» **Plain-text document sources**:
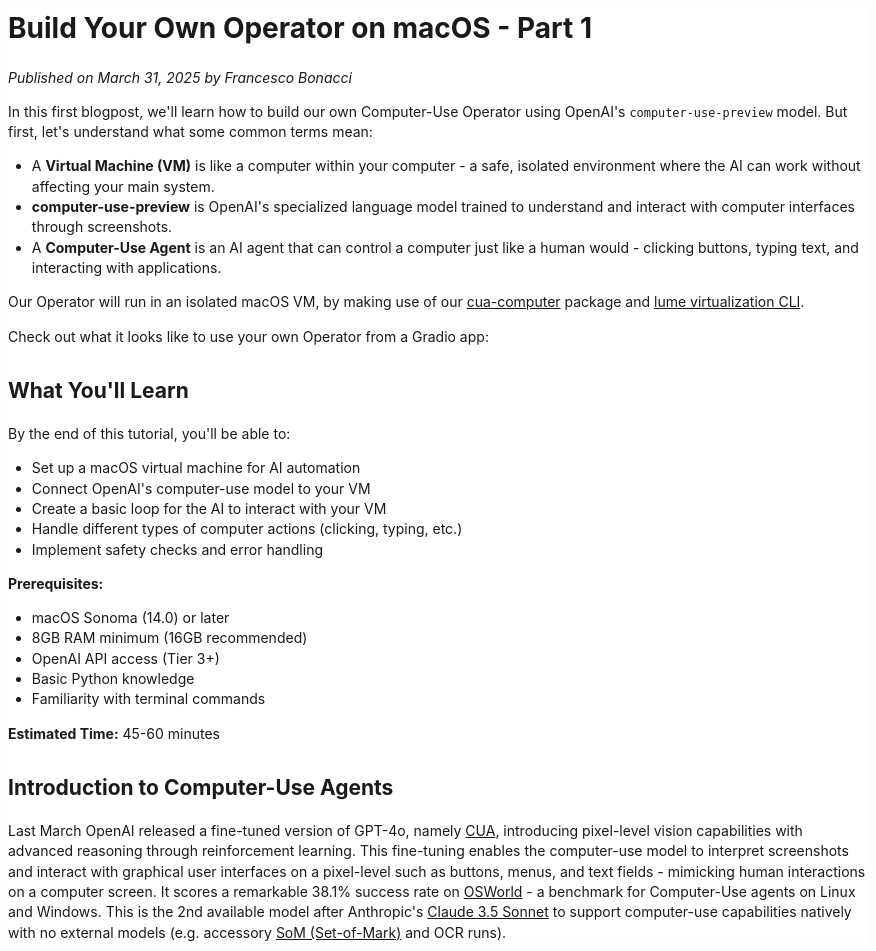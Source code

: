 # Build Your Own Operator on macOS - Part 1

*Published on March 31, 2025 by Francesco Bonacci*

In this first blogpost, we'll learn how to build our own Computer-Use Operator using OpenAI's `computer-use-preview` model. But first, let's understand what some common terms mean:

- A **Virtual Machine (VM)** is like a computer within your computer - a safe, isolated environment where the AI can work without affecting your main system.
- **computer-use-preview** is OpenAI's specialized language model trained to understand and interact with computer interfaces through screenshots.
- A **Computer-Use Agent** is an AI agent that can control a computer just like a human would - clicking buttons, typing text, and interacting with applications.

Our Operator will run in an isolated macOS VM, by making use of our [cua-computer](https://github.com/trycua/cua/tree/main/libs/computer) package and [lume virtualization CLI](https://github.com/trycua/cua/tree/main/libs/lume).

Check out what it looks like to use your own Operator from a Gradio app:

<div align="center">
  <video src="https://github.com/user-attachments/assets/a2cf69ad-2ab2-4eb9-8e1a-45606dd7eec6" width="600" controls></video>
</div>

## What You'll Learn

By the end of this tutorial, you'll be able to:
- Set up a macOS virtual machine for AI automation
- Connect OpenAI's computer-use model to your VM
- Create a basic loop for the AI to interact with your VM
- Handle different types of computer actions (clicking, typing, etc.)
- Implement safety checks and error handling

**Prerequisites:**
- macOS Sonoma (14.0) or later
- 8GB RAM minimum (16GB recommended)
- OpenAI API access (Tier 3+)
- Basic Python knowledge
- Familiarity with terminal commands

**Estimated Time:** 45-60 minutes

## Introduction to Computer-Use Agents

Last March OpenAI released a fine-tuned version of GPT-4o, namely [CUA](https://openai.com/index/computer-using-agent/), introducing pixel-level vision capabilities with advanced reasoning through reinforcement learning. This fine-tuning enables the computer-use model to interpret screenshots and interact with graphical user interfaces on a pixel-level such as buttons, menus, and text fields - mimicking human interactions on a computer screen. It scores a remarkable 38.1% success rate on [OSWorld](https://os-world.github.io) - a benchmark for Computer-Use agents on Linux and Windows. This is the 2nd available model after Anthropic's [Claude 3.5 Sonnet](https://www.anthropic.com/news/3-5-models-and-computer-use) to support computer-use capabilities natively with no external models (e.g. accessory [SoM (Set-of-Mark)](https://arxiv.org/abs/2310.11441) and OCR runs).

» **EXERCISE REQUIREMENTS**: Where the data contains images, drop them and print the rest exactly.

» **SOLVED PROBLEM**:
Source code

: # Build Your Own Operator on macOS - Part 1

*Published on March 31, 2025 by Francesco Bonacci*

In this first blogpost, we'll learn how to build our own Computer-Use Operator using OpenAI's `computer-use-preview` model. But first, let's understand what some common terms mean:

- A **Virtual Machine (VM)** is like a computer within your computer - a safe, isolated environment where the AI can work without affecting your main system.
- **computer-use-preview** is OpenAI's specialized language model trained to understand and interact with computer interfaces through screenshots.
- A **Computer-Use Agent** is an AI agent that can control a computer just like a human would - clicking buttons, typing text, and interacting with applications.

Our Operator will run in an isolated macOS VM, by making use of our [cua-computer](https://github.com/trycua/cua/tree/main/libs/computer) package and [lume virtualization CLI](https://github.com/trycua/cua/tree/main/libs/lume).

Check out what it looks like to use your own Operator from a Gradio app:

<div align="center">
  <video src="https://github.com/user-attachments/assets/a2cf69ad-2ab2-4eb9-8e1a-45606dd7eec6" width="600" controls></video>
</div>

## What You'll Learn

By the end of this tutorial, you'll be able to:
- Set up a macOS virtual machine for AI automation
- Connect OpenAI's computer-use model to your VM
- Create a basic loop for the AI to interact with your VM
- Handle different types of computer actions (clicking, typing, etc.)
- Implement safety checks and error handling

**Prerequisites:**
- macOS Sonoma (14.0) or later
- 8GB RAM minimum (16GB recommended)
- OpenAI API access (Tier 3+)
- Basic Python knowledge
- Familiarity with terminal commands

**Estimated Time:** 45-60 minutes

## Introduction to Computer-Use Agents

Last March OpenAI released a fine-tuned version of GPT-4o, namely [CUA](https://openai.com/index/computer-using-agent/), introducing pixel-level vision capabilities with advanced reasoning through reinforcement learning. This fine-tuning enables the computer-use model to interpret screenshots and interact with graphical user interfaces on a pixel-level such as buttons, menus, and text fields - mimicking human interactions on a computer screen. It scores a remarkable 38.1% success rate on [OSWorld](https://os-world.github.io) - a benchmark for Computer-Use agents on Linux and Windows. This is the 2nd available model after Anthropic's [Claude 3.5 Sonnet](https://www.anthropic.com/news/3-5-models-and-computer-use) to support computer-use capabilities natively with no external models (e.g. accessory [SoM (Set-of-Mark)](https://arxiv.org/abs/2310.11441) and OCR runs).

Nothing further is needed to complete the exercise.